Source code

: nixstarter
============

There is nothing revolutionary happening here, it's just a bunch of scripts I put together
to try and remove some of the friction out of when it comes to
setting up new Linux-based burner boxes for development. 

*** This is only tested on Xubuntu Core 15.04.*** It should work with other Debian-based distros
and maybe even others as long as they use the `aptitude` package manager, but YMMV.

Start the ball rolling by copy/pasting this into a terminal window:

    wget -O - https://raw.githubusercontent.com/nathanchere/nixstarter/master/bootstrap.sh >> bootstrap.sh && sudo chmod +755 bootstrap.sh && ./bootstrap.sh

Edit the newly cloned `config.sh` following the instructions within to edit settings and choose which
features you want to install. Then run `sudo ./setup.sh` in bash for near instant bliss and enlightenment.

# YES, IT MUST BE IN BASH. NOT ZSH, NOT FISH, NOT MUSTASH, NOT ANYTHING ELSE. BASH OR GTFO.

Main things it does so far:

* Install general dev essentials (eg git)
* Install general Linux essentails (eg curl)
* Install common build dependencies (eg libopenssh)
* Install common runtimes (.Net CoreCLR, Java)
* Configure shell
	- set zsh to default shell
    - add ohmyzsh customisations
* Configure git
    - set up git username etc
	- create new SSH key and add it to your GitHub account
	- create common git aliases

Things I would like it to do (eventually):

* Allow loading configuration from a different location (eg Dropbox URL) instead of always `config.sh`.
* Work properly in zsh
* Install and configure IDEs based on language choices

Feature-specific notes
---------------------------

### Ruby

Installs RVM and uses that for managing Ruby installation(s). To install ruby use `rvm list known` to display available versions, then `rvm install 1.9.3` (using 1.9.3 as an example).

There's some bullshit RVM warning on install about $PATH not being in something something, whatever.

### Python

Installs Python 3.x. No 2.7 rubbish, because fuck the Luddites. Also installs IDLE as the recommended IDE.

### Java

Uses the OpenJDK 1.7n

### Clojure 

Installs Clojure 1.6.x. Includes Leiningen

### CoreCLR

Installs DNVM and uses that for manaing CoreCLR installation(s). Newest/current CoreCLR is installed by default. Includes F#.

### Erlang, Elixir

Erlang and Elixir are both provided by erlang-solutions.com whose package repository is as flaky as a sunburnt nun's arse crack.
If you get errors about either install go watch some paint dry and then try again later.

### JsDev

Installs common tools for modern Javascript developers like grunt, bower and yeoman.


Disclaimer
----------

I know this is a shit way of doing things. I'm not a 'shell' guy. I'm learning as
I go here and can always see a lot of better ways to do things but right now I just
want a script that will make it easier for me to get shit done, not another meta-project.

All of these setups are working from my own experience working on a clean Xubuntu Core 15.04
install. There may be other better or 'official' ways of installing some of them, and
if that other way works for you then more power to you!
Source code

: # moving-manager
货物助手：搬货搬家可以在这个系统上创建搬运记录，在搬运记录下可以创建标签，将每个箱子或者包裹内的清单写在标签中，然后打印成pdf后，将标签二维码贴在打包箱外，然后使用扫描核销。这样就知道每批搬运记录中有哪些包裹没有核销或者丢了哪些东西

(WHAT IS NEEDED):
The full set of entries must be restated exactly, with none omitted.

(TASK ANSWER):
Source code

: nixstarter
============

There is nothing revolutionary happening here, it's just a bunch of scripts I put together
to try and remove some of the friction out of when it comes to
setting up new Linux-based burner boxes for development. 

*** This is only tested on Xubuntu Core 15.04.*** It should work with other Debian-based distros
and maybe even others as long as they use the `aptitude` package manager, but YMMV.

Start the ball rolling by copy/pasting this into a terminal window:

    wget -O - https://raw.githubusercontent.com/nathanchere/nixstarter/master/bootstrap.sh >> bootstrap.sh && sudo chmod +755 bootstrap.sh && ./bootstrap.sh

Edit the newly cloned `config.sh` following the instructions within to edit settings and choose which
features you want to install. Then run `sudo ./setup.sh` in bash for near instant bliss and enlightenment.

# YES, IT MUST BE IN BASH. NOT ZSH, NOT FISH, NOT MUSTASH, NOT ANYTHING ELSE. BASH OR GTFO.

Main things it does so far:

* Install general dev essentials (eg git)
* Install general Linux essentails (eg curl)
* Install common build dependencies (eg libopenssh)
* Install common runtimes (.Net CoreCLR, Java)
* Configure shell
	- set zsh to default shell
    - add ohmyzsh customisations
* Configure git
    - set up git username etc
	- create new SSH key and add it to your GitHub account
	- create common git aliases

Things I would like it to do (eventually):

* Allow loading configuration from a different location (eg Dropbox URL) instead of always `config.sh`.
* Work properly in zsh
* Install and configure IDEs based on language choices

Feature-specific notes
---------------------------

### Ruby

Installs RVM and uses that for managing Ruby installation(s). To install ruby use `rvm list known` to display available versions, then `rvm install 1.9.3` (using 1.9.3 as an example).

There's some bullshit RVM warning on install about $PATH not being in something something, whatever.

### Python

Installs Python 3.x. No 2.7 rubbish, because fuck the Luddites. Also installs IDLE as the recommended IDE.

### Java

Uses the OpenJDK 1.7n

### Clojure 

Installs Clojure 1.6.x. Includes Leiningen

### CoreCLR

Installs DNVM and uses that for manaing CoreCLR installation(s). Newest/current CoreCLR is installed by default. Includes F#.

### Erlang, Elixir

Erlang and Elixir are both provided by erlang-solutions.com whose package repository is as flaky as a sunburnt nun's arse crack.
If you get errors about either install go watch some paint dry and then try again later.

### JsDev

Installs common tools for modern Javascript developers like grunt, bower and yeoman.


Disclaimer
----------

I know this is a shit way of doing things. I'm not a 'shell' guy. I'm learning as
I go here and can always see a lot of better ways to do things but right now I just
want a script that will make it easier for me to get shit done, not another meta-project.

All of these setups are working from my own experience working on a clean Xubuntu Core 15.04
install. There may be other better or 'official' ways of installing some of them, and
if that other way works for you then more power to you!
Source code

: # moving-manager
货物助手：搬货搬家可以在这个系统上创建搬运记录，在搬运记录下可以创建标签，将每个箱子或者包裹内的清单写在标签中，然后打印成pdf后，将标签二维码贴在打包箱外，然后使用扫描核销。这样就知道每批搬运记录中有哪些包裹没有核销或者丢了哪些东西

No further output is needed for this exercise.